Add Loki Data Source

curl -X POST http://admin:admin@localhost:3000/api/datasources \
  -H "Content-Type: application/json" \
  -d '{
    "name": "Loki",
    "type": "loki",
    "url": "http://localhost:3100",
    "access": "proxy",
    "isDefault": false,
    "jsonData": {
      "maxLines": 1000
    }
  }'

Creating Log Dashboards

Dashboard JSON with Log Panels

{
  "dashboard": {
    "title": "Application Logs Dashboard",
    "panels": [
      {
        "title": "Log Volume",
        "targets": [
          {
            "expr": "sum(rate({job=\"app\"}[5m])) by (level)",
            "legendFormat": "{{level}}"
          }
        ],
        "type": "timeseries"
      },
      {
        "title": "Error Logs",
        "targets": [
          {
            "expr": "{job=\"app\", level=\"error\"}",
            "format": "logs"
          }
        ],
        "type": "logs"
      },
      {
        "title": "Request Duration",
        "targets": [
          {
            "expr": "histogram_quantile(0.95, sum(rate({job=\"app\"} | json [5m])) by (le))"
          }
        ],
        "type": "timeseries"
      }
    ]
  }
}

Alerting on Logs

Create Log-Based Alerts

# Alert on error rate
curl -X POST http://admin:admin@localhost:3000/api/ruler/grafana/rules/logs \
  -H "Content-Type: application/json" \
  -d '{
    "uid": "error-rate-alert",
    "title": "High Error Rate",
    "condition": "A",
    "data": [
      {
        "refId": "A",
        "queryType": "logs",
        "model": {
          "expr": "sum(rate({job=\"app\"} |= \"error\" [5m]))"
        }
      }
    ],
    "noDataState": "NoData",
    "execErrState": "Alerting",
    "for": "5m",
    "annotations": {
      "summary": "High error rate detected"
    }
  }'

Performance Optimization

Tuning Loki

# Increase chunk size for high-volume logging
# Edit loki-config.yml
chunk_size_target: 2097152  # 2MB instead of 1MB
chunk_size_bytes: 3145728   # 3MB max

# Increase ingestion rate
ingestion_rate_mb: 200
ingestion_burst_size_mb: 400

# Adjust query cache
query_range:
  cache_results: true
  results_cache:
    cache:
      default_validity: 2h

Promtail Optimization

# Increase batching
clients:
  - url: http://localhost:3100/loki/api/v1/push
    batchwait: 2s
    batchsize: 2097152  # 2MB batches
    backoff_config:
      minbackoff: 100ms
      maxbackoff: 10s
      maxretries: 5

Troubleshooting

Health Checks

# Check Loki readiness
curl -f http://localhost:3100/ready

# Check Loki metrics
curl http://localhost:3100/metrics | grep loki_ingester

# Check Promtail metrics
curl http://localhost:9080/metrics | grep promtail

Verify Data Flow

# Query recent logs
curl 'http://localhost:3100/loki/api/v1/query_range?query={job="app"}&start=1000&end=2000&limit=100' | jq .

# Check Promtail position tracking
tail -20 /var/lib/loki/positions.yaml

Debug Issues

# Enable debug logging
# Edit loki-config.yml
server:
  log_level: debug

# Restart services
sudo systemctl restart loki promtail

# Monitor logs
sudo journalctl -u loki -f
sudo journalctl -u promtail -f

Conclusion

A complete Loki stack provides cost-effective log aggregation with powerful querying and visualization.

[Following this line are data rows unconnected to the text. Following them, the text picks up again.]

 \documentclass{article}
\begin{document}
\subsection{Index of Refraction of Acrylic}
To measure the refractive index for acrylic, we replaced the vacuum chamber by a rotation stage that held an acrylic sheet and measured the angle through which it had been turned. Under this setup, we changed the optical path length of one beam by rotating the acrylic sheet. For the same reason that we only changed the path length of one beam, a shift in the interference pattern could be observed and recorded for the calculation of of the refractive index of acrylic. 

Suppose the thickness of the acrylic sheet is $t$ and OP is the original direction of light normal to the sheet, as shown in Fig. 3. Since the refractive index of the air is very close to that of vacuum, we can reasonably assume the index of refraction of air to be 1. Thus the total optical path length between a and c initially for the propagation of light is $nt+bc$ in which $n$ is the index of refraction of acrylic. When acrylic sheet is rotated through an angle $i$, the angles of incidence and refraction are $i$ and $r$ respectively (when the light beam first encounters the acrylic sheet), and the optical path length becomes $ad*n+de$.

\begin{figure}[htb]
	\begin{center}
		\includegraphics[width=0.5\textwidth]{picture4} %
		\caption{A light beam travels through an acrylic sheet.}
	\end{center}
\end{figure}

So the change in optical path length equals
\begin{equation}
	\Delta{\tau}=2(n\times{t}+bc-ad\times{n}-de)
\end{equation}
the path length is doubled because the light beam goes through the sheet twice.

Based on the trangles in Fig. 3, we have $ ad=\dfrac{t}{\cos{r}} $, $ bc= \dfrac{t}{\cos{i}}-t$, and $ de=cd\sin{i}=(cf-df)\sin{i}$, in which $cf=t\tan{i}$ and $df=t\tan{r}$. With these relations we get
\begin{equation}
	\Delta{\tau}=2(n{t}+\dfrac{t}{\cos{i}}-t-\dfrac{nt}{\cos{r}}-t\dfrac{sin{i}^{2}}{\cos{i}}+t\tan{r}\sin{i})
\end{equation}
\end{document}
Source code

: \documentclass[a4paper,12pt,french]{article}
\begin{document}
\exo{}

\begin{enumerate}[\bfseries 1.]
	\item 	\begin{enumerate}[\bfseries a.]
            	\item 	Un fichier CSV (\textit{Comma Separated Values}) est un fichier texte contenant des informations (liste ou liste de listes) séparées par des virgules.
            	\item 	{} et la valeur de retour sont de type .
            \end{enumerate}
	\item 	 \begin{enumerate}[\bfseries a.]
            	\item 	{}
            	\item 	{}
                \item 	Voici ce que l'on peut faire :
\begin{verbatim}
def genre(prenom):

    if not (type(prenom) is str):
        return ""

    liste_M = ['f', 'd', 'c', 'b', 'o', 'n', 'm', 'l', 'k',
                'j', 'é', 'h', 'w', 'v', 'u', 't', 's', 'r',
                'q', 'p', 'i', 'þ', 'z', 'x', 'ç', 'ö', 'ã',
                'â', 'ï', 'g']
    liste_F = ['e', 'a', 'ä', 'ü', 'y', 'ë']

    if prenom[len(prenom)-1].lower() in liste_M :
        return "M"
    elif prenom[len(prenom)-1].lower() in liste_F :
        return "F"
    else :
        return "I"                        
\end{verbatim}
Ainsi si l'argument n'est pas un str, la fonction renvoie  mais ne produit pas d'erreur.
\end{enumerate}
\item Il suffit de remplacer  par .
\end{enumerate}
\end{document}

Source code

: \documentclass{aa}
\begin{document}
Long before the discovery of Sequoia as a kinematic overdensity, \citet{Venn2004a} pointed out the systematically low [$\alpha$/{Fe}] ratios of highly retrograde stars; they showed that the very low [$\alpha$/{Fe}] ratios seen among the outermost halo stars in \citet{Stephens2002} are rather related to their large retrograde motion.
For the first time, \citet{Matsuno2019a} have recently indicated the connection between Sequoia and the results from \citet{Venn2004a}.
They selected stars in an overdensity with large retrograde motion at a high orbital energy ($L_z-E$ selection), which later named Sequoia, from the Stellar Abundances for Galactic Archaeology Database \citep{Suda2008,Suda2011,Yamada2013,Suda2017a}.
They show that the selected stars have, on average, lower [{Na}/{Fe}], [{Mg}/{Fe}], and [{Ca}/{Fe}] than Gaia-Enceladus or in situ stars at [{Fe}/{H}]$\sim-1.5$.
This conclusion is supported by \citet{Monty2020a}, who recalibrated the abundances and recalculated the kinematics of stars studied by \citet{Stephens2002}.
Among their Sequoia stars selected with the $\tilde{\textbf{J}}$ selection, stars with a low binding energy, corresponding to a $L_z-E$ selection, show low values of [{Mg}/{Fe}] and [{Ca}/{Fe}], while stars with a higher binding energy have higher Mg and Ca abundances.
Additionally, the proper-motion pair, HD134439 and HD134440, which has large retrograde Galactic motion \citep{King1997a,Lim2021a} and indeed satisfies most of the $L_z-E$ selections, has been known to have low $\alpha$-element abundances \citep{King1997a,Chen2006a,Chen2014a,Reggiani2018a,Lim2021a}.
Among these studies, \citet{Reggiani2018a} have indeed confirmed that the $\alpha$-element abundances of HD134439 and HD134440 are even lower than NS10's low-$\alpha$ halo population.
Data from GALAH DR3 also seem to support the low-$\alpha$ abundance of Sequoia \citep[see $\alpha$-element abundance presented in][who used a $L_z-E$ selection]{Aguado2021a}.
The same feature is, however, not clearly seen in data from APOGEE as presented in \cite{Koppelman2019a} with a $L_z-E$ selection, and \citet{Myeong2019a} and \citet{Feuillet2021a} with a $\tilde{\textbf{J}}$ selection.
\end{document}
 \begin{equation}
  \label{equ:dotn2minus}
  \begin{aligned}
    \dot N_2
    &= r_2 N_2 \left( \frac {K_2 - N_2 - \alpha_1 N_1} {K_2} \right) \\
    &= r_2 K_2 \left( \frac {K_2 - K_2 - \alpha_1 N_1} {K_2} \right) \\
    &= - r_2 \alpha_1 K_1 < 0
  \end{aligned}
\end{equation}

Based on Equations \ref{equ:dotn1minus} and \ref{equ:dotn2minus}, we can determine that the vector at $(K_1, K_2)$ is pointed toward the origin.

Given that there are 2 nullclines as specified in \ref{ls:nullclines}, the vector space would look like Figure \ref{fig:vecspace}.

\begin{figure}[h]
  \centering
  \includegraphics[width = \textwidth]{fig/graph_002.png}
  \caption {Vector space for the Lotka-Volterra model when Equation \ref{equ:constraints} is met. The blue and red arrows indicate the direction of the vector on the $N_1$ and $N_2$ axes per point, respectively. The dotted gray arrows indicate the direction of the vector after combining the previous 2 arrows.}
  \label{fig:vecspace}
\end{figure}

By following this guide, you've built a production-ready logging infrastructure. Focus on designing efficient label hierarchies, leveraging pipeline stages for intelligent parsing, and setting appropriate retention policies. This foundation scales to handle large-scale logging requirements while maintaining fast query performance and keeping operational costs low.